#### [TO DO]
Of all the lines in the records below, copy only those that contain the string "budget".

##### TASK DATA #####

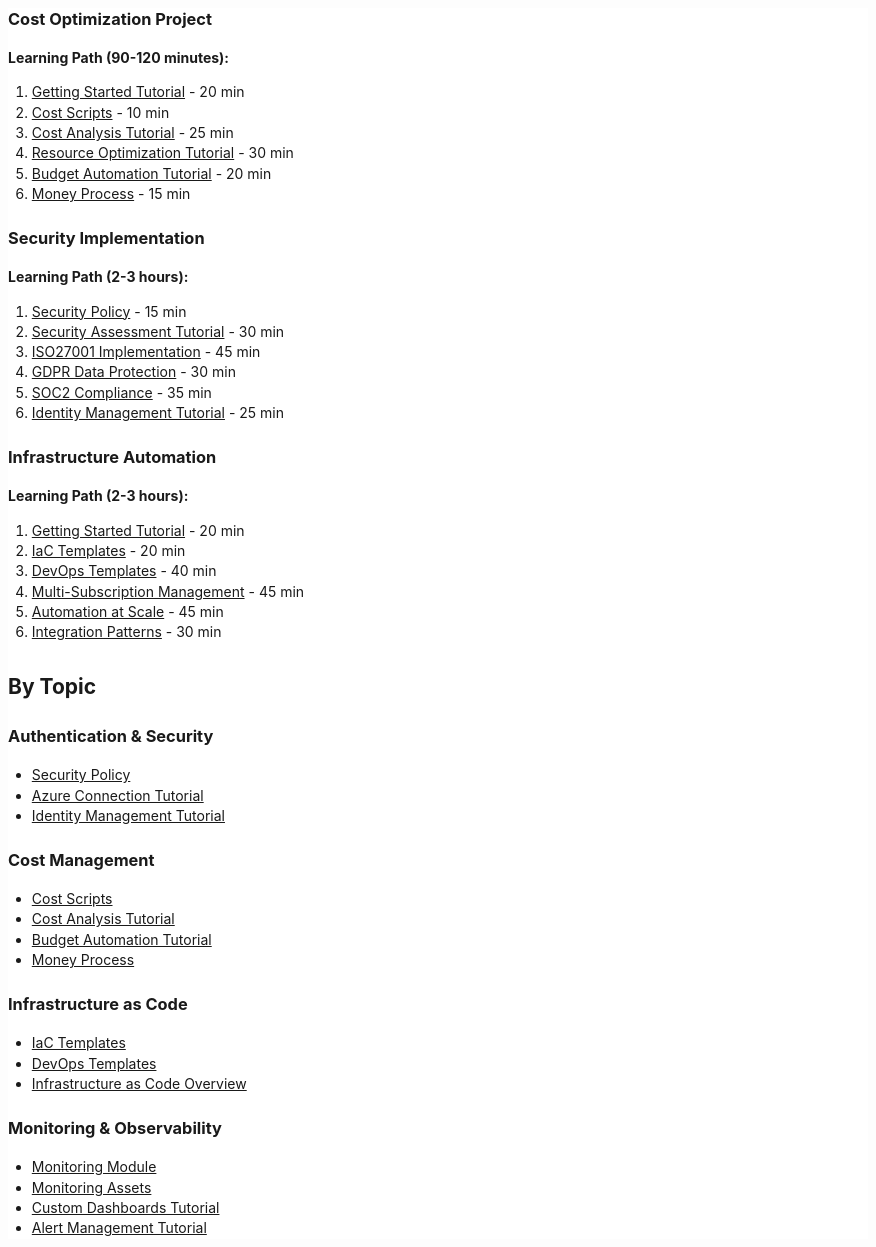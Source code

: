 ### Cost Optimization Project
**Learning Path (90-120 minutes):**
1. [Getting Started Tutorial](tutorials/01-getting-started.md) - 20 min
2. [Cost Scripts](api/cost-scripts.md) - 10 min
3. [Cost Analysis Tutorial](tutorials/10-cost-analysis.md) - 25 min
4. [Resource Optimization Tutorial](tutorials/11-resource-optimization.md) - 30 min
5. [Budget Automation Tutorial](tutorials/12-budget-automation.md) - 20 min
6. [Money Process](reference/MONEY_PROCESS.md) - 15 min

### Security Implementation
**Learning Path (2-3 hours):**
1. [Security Policy](security/SECURITY.md) - 15 min
2. [Security Assessment Tutorial](tutorials/40-security-assessment.md) - 30 min
3. [ISO27001 Implementation](security/iso27001-azure-implementation.md) - 45 min
4. [GDPR Data Protection](security/gdpr-data-protection-guide.md) - 30 min
5. [SOC2 Compliance](security/soc2-compliance-checklist.md) - 35 min
6. [Identity Management Tutorial](tutorials/42-identity-management.md) - 25 min

### Infrastructure Automation
**Learning Path (2-3 hours):**
1. [Getting Started Tutorial](tutorials/01-getting-started.md) - 20 min
2. [IaC Templates](templates/iac-templates.md) - 20 min
3. [DevOps Templates](templates/devops-templates.md) - 40 min
4. [Multi-Subscription Management](tutorials/50-multi-subscription.md) - 45 min
5. [Automation at Scale](tutorials/51-automation-scale.md) - 45 min
6. [Integration Patterns](tutorials/52-integration-patterns.md) - 30 min

## By Topic

### Authentication & Security
- [Security Policy](security/SECURITY.md)
- [Azure Connection Tutorial](tutorials/02-azure-connection.md)
- [Identity Management Tutorial](tutorials/42-identity-management.md)

### Cost Management
- [Cost Scripts](api/cost-scripts.md)
- [Cost Analysis Tutorial](tutorials/10-cost-analysis.md)
- [Budget Automation Tutorial](tutorials/12-budget-automation.md)
- [Money Process](reference/MONEY_PROCESS.md)

### Infrastructure as Code
- [IaC Templates](templates/iac-templates.md)
- [DevOps Templates](templates/devops-templates.md)
- [Infrastructure as Code Overview](infrastructure-as-code.md)

### Monitoring & Observability
- [Monitoring Module](api/monitoring-module.md)
- [Monitoring Assets](api/monitoring.md)
- [Custom Dashboards Tutorial](tutorials/21-custom-dashboards.md)
- [Alert Management Tutorial](tutorials/22-alert-management.md)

#####

#### [ANSWER TO THIS PROBLEM]
5. [Budget Automation Tutorial](tutorials/12-budget-automation.md) - 20 min
- [Budget Automation Tutorial](tutorials/12-budget-automation.md)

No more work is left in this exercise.